'''

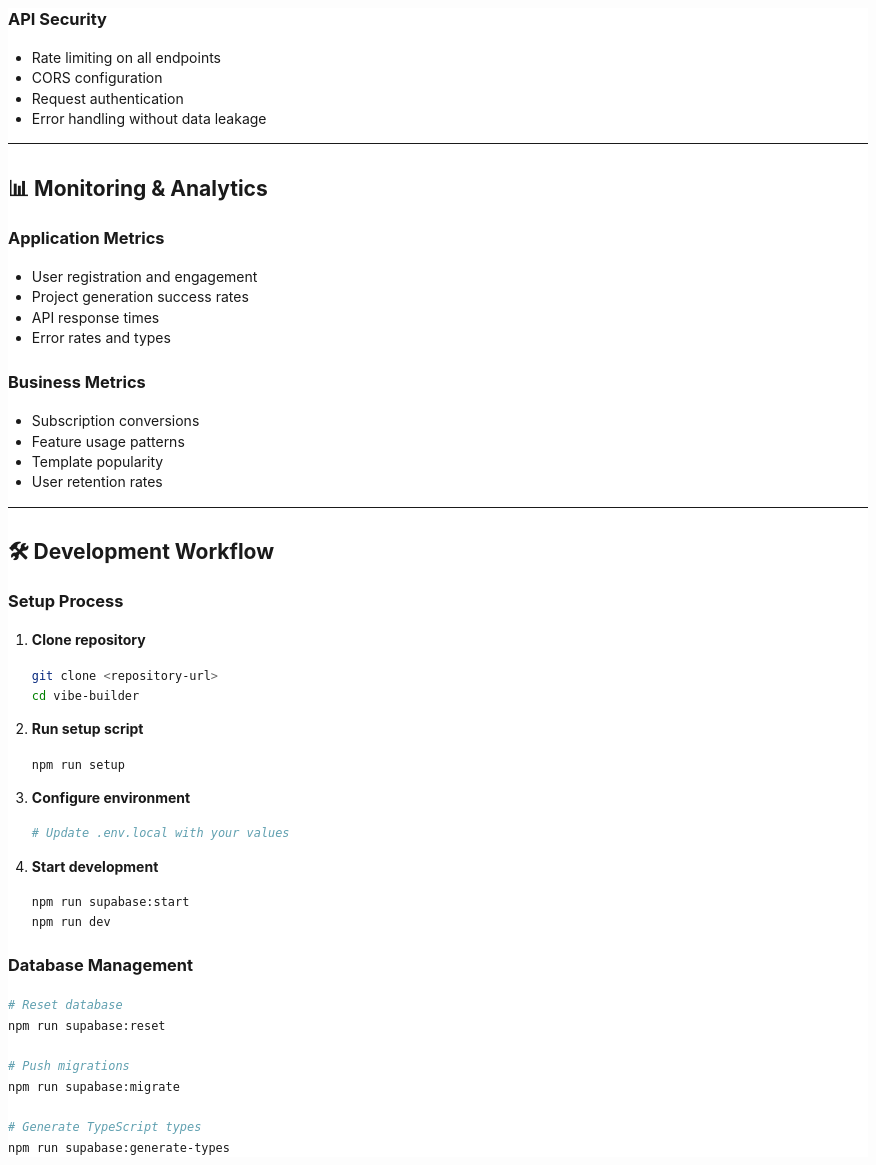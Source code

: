 ### **API Security**
- Rate limiting on all endpoints
- CORS configuration
- Request authentication
- Error handling without data leakage

---

## 📊 **Monitoring & Analytics**

### **Application Metrics**
- User registration and engagement
- Project generation success rates
- API response times
- Error rates and types

### **Business Metrics**
- Subscription conversions
- Feature usage patterns
- Template popularity
- User retention rates

---

## 🛠 **Development Workflow**

### **Setup Process**
1. **Clone repository**
   ```bash
   git clone <repository-url>
   cd vibe-builder
   ```

2. **Run setup script**
   ```bash
   npm run setup
   ```

3. **Configure environment**
   ```bash
   # Update .env.local with your values
   ```

4. **Start development**
   ```bash
   npm run supabase:start
   npm run dev
   ```

### **Database Management**
```bash
# Reset database
npm run supabase:reset

# Push migrations
npm run supabase:migrate

# Generate TypeScript types
npm run supabase:generate-types
```
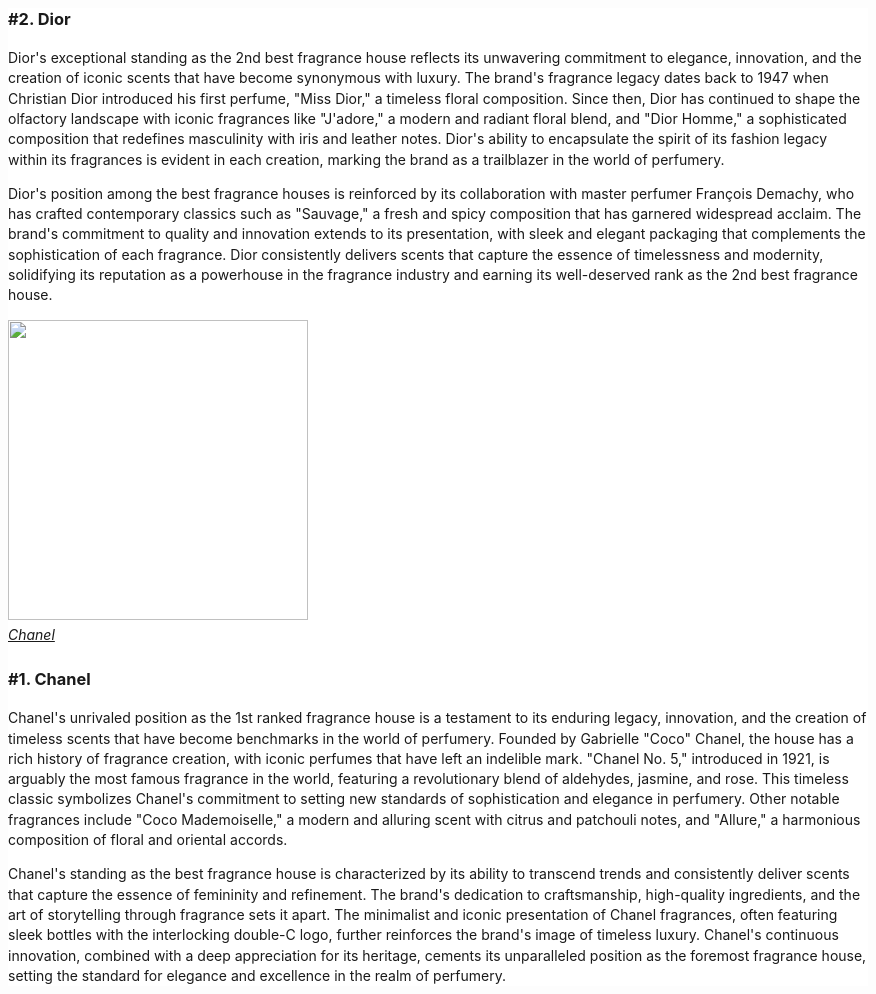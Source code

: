 ### #2. Dior

Dior's exceptional standing as the 2nd best fragrance house reflects its unwavering commitment to elegance, innovation, and the creation of iconic scents that have become synonymous with luxury. The brand's fragrance legacy dates back to 1947 when Christian Dior introduced his first perfume, "Miss Dior," a timeless floral composition. Since then, Dior has continued to shape the olfactory landscape with iconic fragrances like "J'adore," a modern and radiant floral blend, and "Dior Homme," a sophisticated composition that redefines masculinity with iris and leather notes. Dior's ability to encapsulate the spirit of its fashion legacy within its fragrances is evident in each creation, marking the brand as a trailblazer in the world of perfumery.

Dior's position among the best fragrance houses is reinforced by its collaboration with master perfumer François Demachy, who has crafted contemporary classics such as "Sauvage," a fresh and spicy composition that has garnered widespread acclaim. The brand's commitment to quality and innovation extends to its presentation, with sleek and elegant packaging that complements the sophistication of each fragrance. Dior consistently delivers scents that capture the essence of timelessness and modernity, solidifying its reputation as a powerhouse in the fragrance industry and earning its well-deserved rank as the 2nd best fragrance house.

<div class="gallery-box">
  <div class="gallery gallery--post">
    <img src="/images/houses/chanel-house.jpg" width="300" height="300" loading="lazy" alt="">
  </div>
  <em><a href="" target="_blank">Chanel</a></em>
</div>

### #1. Chanel

Chanel's unrivaled position as the 1st ranked fragrance house is a testament to its enduring legacy, innovation, and the creation of timeless scents that have become benchmarks in the world of perfumery. Founded by Gabrielle "Coco" Chanel, the house has a rich history of fragrance creation, with iconic perfumes that have left an indelible mark. "Chanel No. 5," introduced in 1921, is arguably the most famous fragrance in the world, featuring a revolutionary blend of aldehydes, jasmine, and rose. This timeless classic symbolizes Chanel's commitment to setting new standards of sophistication and elegance in perfumery. Other notable fragrances include "Coco Mademoiselle," a modern and alluring scent with citrus and patchouli notes, and "Allure," a harmonious composition of floral and oriental accords.

Chanel's standing as the best fragrance house is characterized by its ability to transcend trends and consistently deliver scents that capture the essence of femininity and refinement. The brand's dedication to craftsmanship, high-quality ingredients, and the art of storytelling through fragrance sets it apart. The minimalist and iconic presentation of Chanel fragrances, often featuring sleek bottles with the interlocking double-C logo, further reinforces the brand's image of timeless luxury. Chanel's continuous innovation, combined with a deep appreciation for its heritage, cements its unparalleled position as the foremost fragrance house, setting the standard for elegance and excellence in the realm of perfumery.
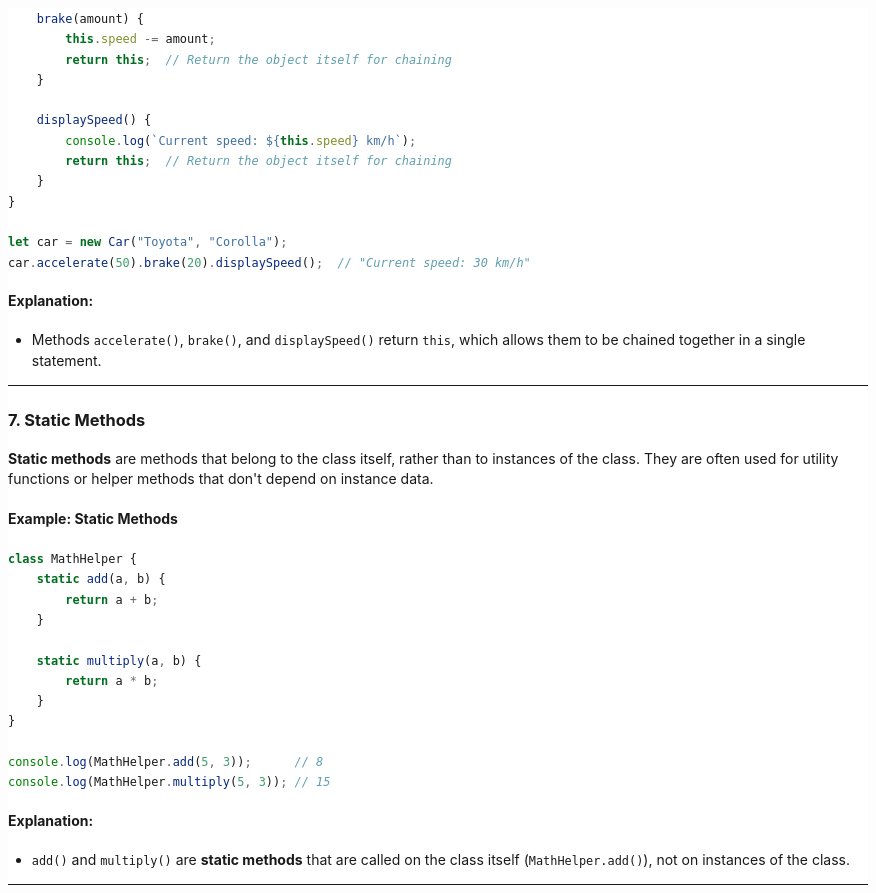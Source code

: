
 ```javascript
    brake(amount) {
        this.speed -= amount;
        return this;  // Return the object itself for chaining
    }

    displaySpeed() {
        console.log(`Current speed: ${this.speed} km/h`);
        return this;  // Return the object itself for chaining
    }
}

let car = new Car("Toyota", "Corolla");
car.accelerate(50).brake(20).displaySpeed();  // "Current speed: 30 km/h"
```

#### Explanation:

* Methods `accelerate()`, `brake()`, and `displaySpeed()` return `this`, which allows them to be chained together in a single statement.

---

### 7. **Static Methods**

**Static methods** are methods that belong to the class itself, rather than to instances of the class. They are often used for utility functions or helper methods that don't depend on instance data.

#### Example: Static Methods

```javascript
class MathHelper {
    static add(a, b) {
        return a + b;
    }

    static multiply(a, b) {
        return a * b;
    }
}

console.log(MathHelper.add(5, 3));      // 8
console.log(MathHelper.multiply(5, 3)); // 15
```

#### Explanation:

* `add()` and `multiply()` are **static methods** that are called on the class itself (`MathHelper.add()`), not on instances of the class.

---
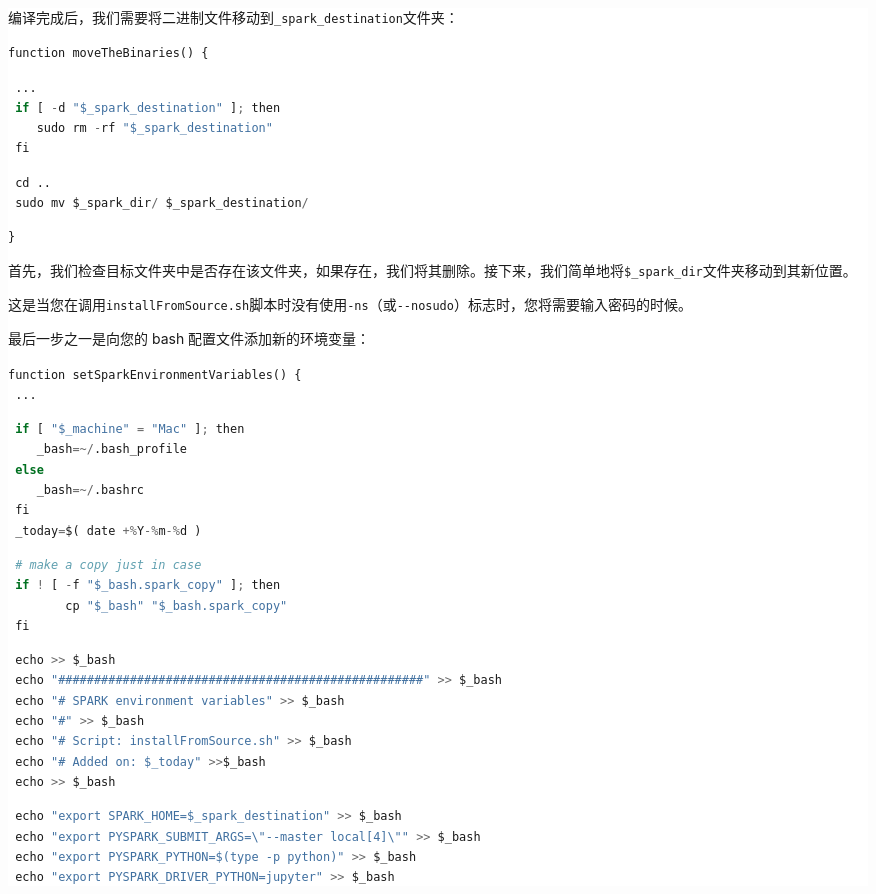 编译完成后，我们需要将二进制文件移动到`_spark_destination`文件夹：

```py
function moveTheBinaries() {
```

```py
 ...
 if [ -d "$_spark_destination" ]; then 
    sudo rm -rf "$_spark_destination"
 fi
```

```py
 cd ..
 sudo mv $_spark_dir/ $_spark_destination/
```

```py
}
```

首先，我们检查目标文件夹中是否存在该文件夹，如果存在，我们将其删除。接下来，我们简单地将`$_spark_dir`文件夹移动到其新位置。

这是当您在调用`installFromSource.sh`脚本时没有使用`-ns`（或`--nosudo`）标志时，您将需要输入密码的时候。

最后一步之一是向您的 bash 配置文件添加新的环境变量：

```py
function setSparkEnvironmentVariables() {
 ...
```

```py
 if [ "$_machine" = "Mac" ]; then
    _bash=~/.bash_profile
 else
    _bash=~/.bashrc
 fi
 _today=$( date +%Y-%m-%d )
```

```py
 # make a copy just in case 
 if ! [ -f "$_bash.spark_copy" ]; then
        cp "$_bash" "$_bash.spark_copy"
 fi
```

```py
 echo >> $_bash 
 echo "###################################################" >> $_bash
 echo "# SPARK environment variables" >> $_bash
 echo "#" >> $_bash
 echo "# Script: installFromSource.sh" >> $_bash
 echo "# Added on: $_today" >>$_bash
 echo >> $_bash
```

```py
 echo "export SPARK_HOME=$_spark_destination" >> $_bash
 echo "export PYSPARK_SUBMIT_ARGS=\"--master local[4]\"" >> $_bash
 echo "export PYSPARK_PYTHON=$(type -p python)" >> $_bash
 echo "export PYSPARK_DRIVER_PYTHON=jupyter" >> $_bash
```
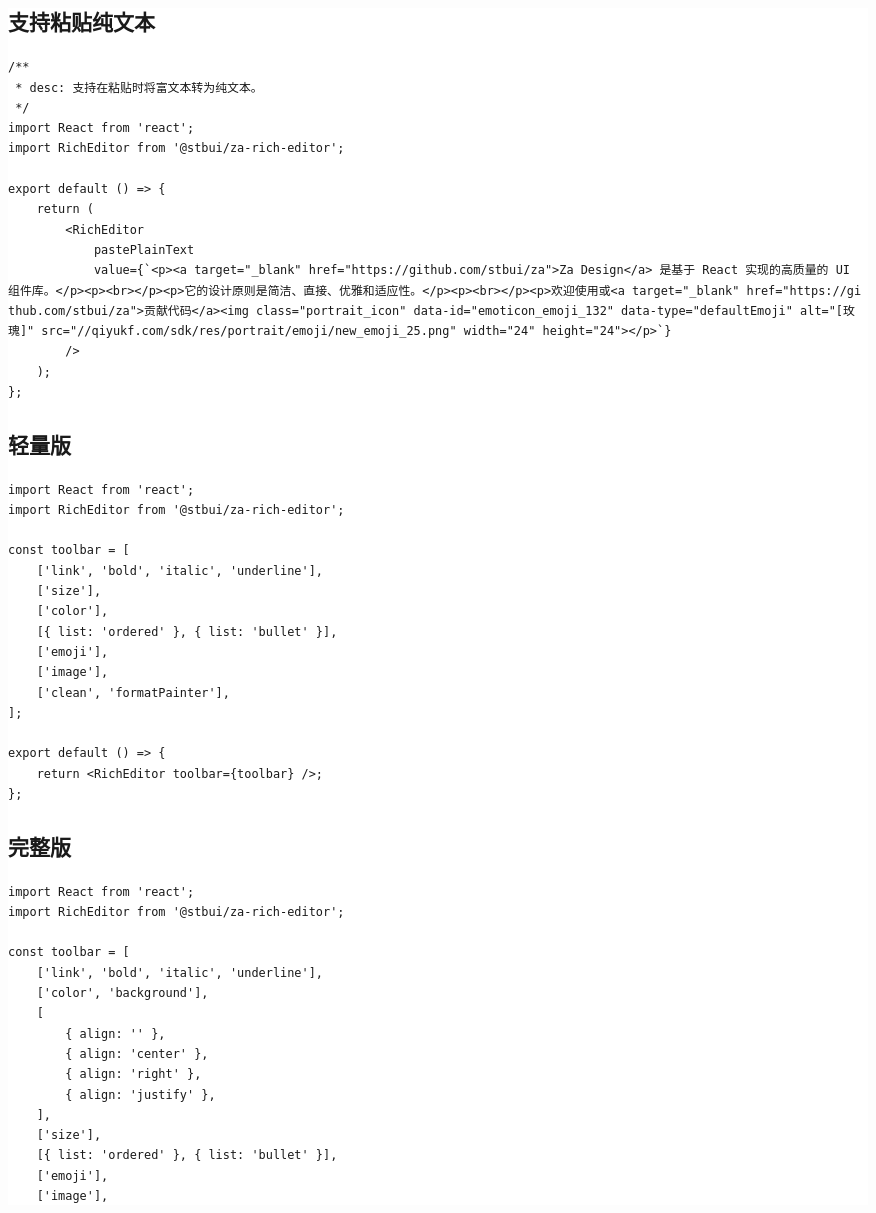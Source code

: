 ## 支持粘贴纯文本

```tsx
/**
 * desc: 支持在粘贴时将富文本转为纯文本。
 */
import React from 'react';
import RichEditor from '@stbui/za-rich-editor';

export default () => {
    return (
        <RichEditor
            pastePlainText
            value={`<p><a target="_blank" href="https://github.com/stbui/za">Za Design</a> 是基于 React 实现的高质量的 UI 组件库。</p><p><br></p><p>它的设计原则是简洁、直接、优雅和适应性。</p><p><br></p><p>欢迎使用或<a target="_blank" href="https://github.com/stbui/za">贡献代码</a><img class="portrait_icon" data-id="emoticon_emoji_132" data-type="defaultEmoji" alt="[玫瑰]" src="//qiyukf.com/sdk/res/portrait/emoji/new_emoji_25.png" width="24" height="24"></p>`}
        />
    );
};
```

## 轻量版

```tsx
import React from 'react';
import RichEditor from '@stbui/za-rich-editor';

const toolbar = [
    ['link', 'bold', 'italic', 'underline'],
    ['size'],
    ['color'],
    [{ list: 'ordered' }, { list: 'bullet' }],
    ['emoji'],
    ['image'],
    ['clean', 'formatPainter'],
];

export default () => {
    return <RichEditor toolbar={toolbar} />;
};
```

## 完整版

```tsx
import React from 'react';
import RichEditor from '@stbui/za-rich-editor';

const toolbar = [
    ['link', 'bold', 'italic', 'underline'],
    ['color', 'background'],
    [
        { align: '' },
        { align: 'center' },
        { align: 'right' },
        { align: 'justify' },
    ],
    ['size'],
    [{ list: 'ordered' }, { list: 'bullet' }],
    ['emoji'],
    ['image'],
```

'''

### Required action:
Both end lines included, restate word for word the lines above from the line with "- Request authentication" to the line with "### **Setup Process**", and nothing else.

### Solution for this task:
- Request authentication
- Error handling without data leakage

---

## 📊 **Monitoring & Analytics**

### **Application Metrics**
- User registration and engagement
- Project generation success rates
- API response times
- Error rates and types

### **Business Metrics**
- Subscription conversions
- Feature usage patterns
- Template popularity
- User retention rates

---

## 🛠 **Development Workflow**

### **Setup Process**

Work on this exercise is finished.